What if this also reduced emissions, cut consumer costs during a cost-of-living crisis, and paid itself off in three months?
In examining energy security for next winter, the Electricity Authority and Transpower are focusing on generation and demand management. But are they overlooking a simple energy
efficiency measure?
Ecobulb and Concept Consulting think so.
“A 2018 study undertaken for EECA [the Energy Efficiency and Conservation Authority]
by Concept Consulting found that residential lighting and space heating are largely
responsible for the winter peak in electricity demand,” Ecobulb says in a submission to
the EA.
This is supported by 2020 University of Otago research that found household lighting
constitutes about 12 per cent of winter evening peak electricity consumption.
That research found gradual uptake of more efficient residential lighting could cut
evening peak demand in winter (between 6pm and 8pm) by at least 500 MW or 9 per
cent by 2029.
Ecobulb says a quickly rolled-out programme that reached 70 per cent of New Zealand
households could cut peak load by 169 MW by early next year.
“There is an opportunity to replace a large portion of the 29.99 million inefficient light
bulbs in New Zealand homes with LEDs,” Ecobulb says.
Proposal
It proposes a 13 million LED New Zealand residential project in 2023.
This would involve 70 per cent of New Zealand homes picking up 10 free Ecobulb
LEDs each from 350 venues on specific weekends (region-by-region) throughout New
Zealand, as well as community group distribution of LEDs to households that can’t
come into a venue to pick them up.
“Much of it could be delivered before and during winter 2023 if a decision to proceed
was made by 27 January,” Ecobulb says.
“It would deliver a large peak winter network load reduction. It would further promote
consumer interests by delivering large electricity savings for residential consumers and
large carbon dioxide emission reductions.

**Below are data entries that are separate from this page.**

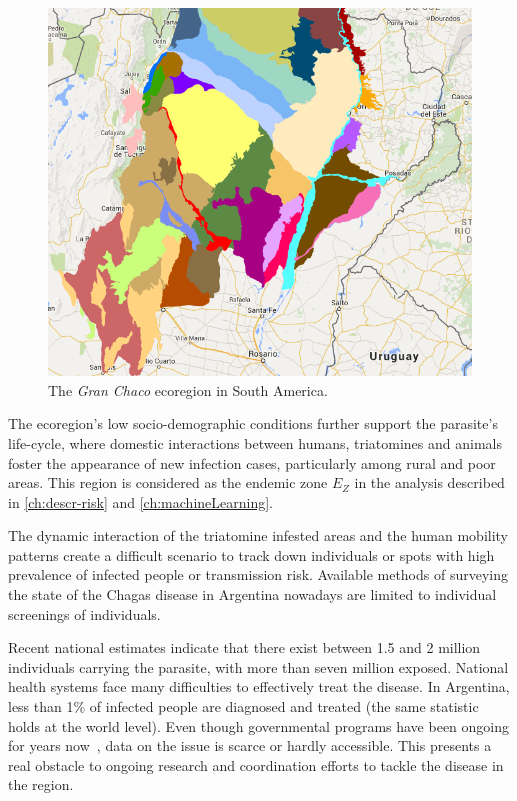 \begin{figure}[ht]
\centering
\includegraphics[width=0.75\columnwidth]{figures/Ambientes_GranChaco_TNC-Argentina/Ambientes_GranChaco_TNC-Argentina.png}
\caption{The \textit{Gran Chaco} ecoregion in South America.%
}
\label{fig:granchaco}
\end{figure}

The ecoregion's low socio-demographic conditions further support the parasite's life-cycle, where domestic interactions between humans, triatomines and animals foster the appearance of new infection cases, particularly among rural and poor areas.
This region is considered as the endemic zone $E_Z$ in the analysis described in \cref{ch:descr-risk} and \cref{ch:machineLearning}.




The dynamic interaction of the triatomine infested areas and the human mobility patterns create a difficult scenario to track down individuals or spots with high prevalence of infected people or transmission risk. Available methods of surveying the state of the Chagas disease in Argentina nowadays are limited to individual screenings of individuals. %

Recent national estimates indicate that there exist between 1.5 and 2 million individuals carrying the parasite, with more than seven million exposed. National health systems face many difficulties to effectively treat the disease.
In Argentina, less than 1\% of infected people are diagnosed and treated
(the same statistic holds at the world level).
Even though governmental programs have been ongoing for years now~\cite{plan_nacional_chagas}, data on the issue is scarce or hardly accessible. This presents a real obstacle to ongoing research and coordination efforts to tackle the disease in the region.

“Ecobulb has confirmed with manufacturers that they have the required LED
manufacturing capacity available to deliver to this plan.”
The company says this “low-hanging fruit” has been well recognised and acted on in
other countries.
“Installing residential energy efficient lighting has been the cornerstone activity of the
Australian State Government Energy Efficiency and White Certificate programmes in
Victoria, New South Wales, South Australia and the Australian Capital Territory.”
Managing the roll-out
Ecobulb says it has proven capability to supply the LEDs and project manage delivery
of such a project in partnership with EECA, Energy Trusts, lines companies, social
service agencies, and community groups.
It notes that EECA has run nine LED pilot projects in the last four years, including four
region-scale projects delivered by Ecobulb in partnership with EECA, lines companies
and Energy Trusts.
However, the full benefits of the project wouldn’t be felt until winter 2024.

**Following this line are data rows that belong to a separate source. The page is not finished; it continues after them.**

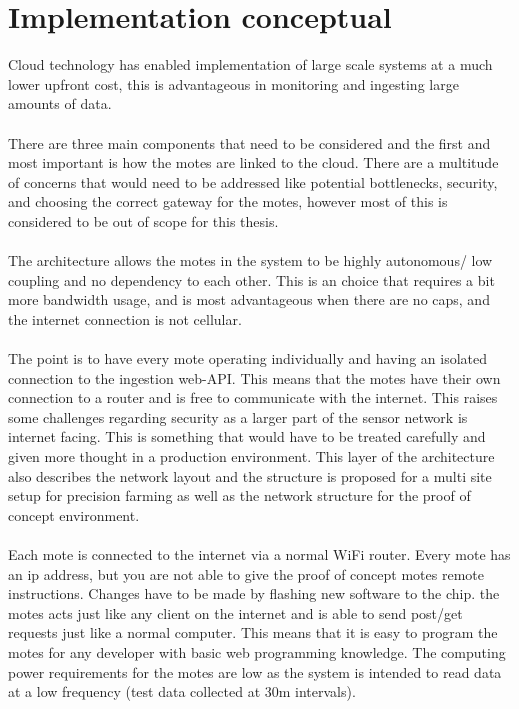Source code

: \documentclass[]{uiophd}
\begin{document}
\section{Implementation conceptual}
Cloud technology has enabled implementation of large scale systems at a much lower upfront cost, this is advantageous in monitoring and ingesting large amounts of data.
\\\\
There are three main components that need to be considered and the first and most important is how the motes are linked to the cloud. There are a multitude of concerns that would need to be addressed like potential bottlenecks, security, and choosing the correct gateway for the motes, however most of this is considered to be out of scope for this thesis.
\\\\
The architecture allows the motes in the system to be highly autonomous/ low coupling and no dependency to each other. This is an choice that requires a bit more bandwidth usage, and is most advantageous when there are no caps, and the internet connection is not cellular.
\\\\
The point is to have every mote operating individually and having an isolated connection to the ingestion web-API. This means that the motes have their own connection to a router and is free to communicate with the internet. This raises some challenges regarding security as a larger part of the sensor network is internet facing. This is something that would have to be treated carefully and given more thought in a production environment. This layer of the architecture also describes the network layout and the structure is proposed for a multi site setup for precision farming as well as the network structure for the proof of concept environment.
\\\\
Each mote is connected to the internet via a normal WiFi router. Every mote has an ip address, but you are not able to give the proof of concept motes remote instructions. Changes have to be made by flashing new software to the chip. the motes acts just like any client on the internet and is able to send post/get requests just like a normal computer. This means that it is easy to program the motes for any developer with basic web programming knowledge. The computing power requirements for the motes are low as the system is intended to read data at a low frequency (test data collected at 30m intervals).
\\\\
\end{document}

“Ecobulb has developed a plan for this project to be rolled out over a 48-week period
across New Zealand through 16 regional events. The first regional event could
commence 11 weeks after the signing of a project agreement for this proposal, based
on the current manufacturing and shipping lead times of Ecobulb LEDs.”
Ecobulb aims to maximise the peak winter network load reduction by ensuring its LEDs
are rapidly installed after distribution in the rooms where the lights are on the most
during the winter evening hours.
EECA undertook follow-up research of the 45,000 LED April 2018 South Canterbury
Ecobulb Project.
This found that 78 per cent of the LEDs had been installed within two months after the
project. The remaining 22 per cent had not been installed, mostly because people were
waiting for existing bulbs to blow or because they simply hadn’t got round to the task.
“Of the LEDs installed, however, they were predominantly installed in the areas where
the lights were on the most during the winter hours of 6pm and 9pm,” Ecobulb says.
The company says it has “developed significant expertise” in its subsequent projects in
ensuring that consumers install their Ecobulb LEDs promptly after receiving them in the
light fittings used most during winter evenings.
Quantifying the benefits
The project would require $52.3 million in government funding, but Ecobulb says the
country would rapidly achieve payback.
“Consumer electricity savings from this project alone pay back this funding within three
months,” it says.
Other tangible national benefits include:
$880 million cumulative electricity savings for New Zealand homes by 2030
736,000 tonnes cumulative carbon dioxide emission reduction by 2040
$725 million net present value to New Zealand (excluding consumer electricity
savings)
Concept Consulting estimates the benefit:cost ratio at 16:1.